Thanks for considering this random assortment of questions
According to Google, the definition for exoskeleton is, “a rigid external covering for the body in some invertebrate animals, especially arthropods, providing both support and protection.” By that definition, I’d assume the cuticle of a tardigrade does the same job? Personally, I’d say that exoskeleton is more of a blanket-term for the tough covering in an invertebrate.
Trilobites did not have the mandibles, unlike many arthropods. Due to this, they were restricted to softer foods, such as soft-bodies invertebrates and bits of detritus on the sea floor.

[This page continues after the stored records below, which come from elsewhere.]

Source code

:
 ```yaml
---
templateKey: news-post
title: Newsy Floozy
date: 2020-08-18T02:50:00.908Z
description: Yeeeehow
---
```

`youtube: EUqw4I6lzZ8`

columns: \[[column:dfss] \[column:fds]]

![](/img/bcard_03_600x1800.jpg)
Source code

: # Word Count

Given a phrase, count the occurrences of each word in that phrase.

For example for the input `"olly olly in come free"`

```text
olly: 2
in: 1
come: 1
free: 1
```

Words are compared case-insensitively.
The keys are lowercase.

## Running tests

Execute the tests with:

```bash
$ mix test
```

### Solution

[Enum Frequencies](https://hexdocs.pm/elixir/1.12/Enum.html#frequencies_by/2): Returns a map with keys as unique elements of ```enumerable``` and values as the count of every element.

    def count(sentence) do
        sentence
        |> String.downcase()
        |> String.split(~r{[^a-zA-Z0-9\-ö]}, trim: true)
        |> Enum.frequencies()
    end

Lungfish have three-chambered hearts, like amphibians, since their atria is divided through a septum. I couldn’t find a picture of a coelacanth heart, but I would imagine it works pretty much the same.
Don’t quote me on it, but I think lampreys do sense this spectrum. Lampreys have well-developed eyes. They also have extra ocular photoreceptors. These receptors sense blue-green light especially well. It’s also been found that they can detect UV light as well.
If you see anything wrong with this, please tell me. Hopefully this helps!
Vertebrates can also have exoskeletons. Gnathostome fish for example, are described as having both endo- and exoskeletons. The definition of exoskeleton is not hard and fast, but people who study tardigrades generally refer to their cuticle. The phrase “tardigrade cuticle” gets 146 hits on Google Scholar, while the phrase “tardigrade exoskeleton” gets only eight.
I should’ve said this, but take my information with a grain of salt since I’m no biologist. Thanks for the correction!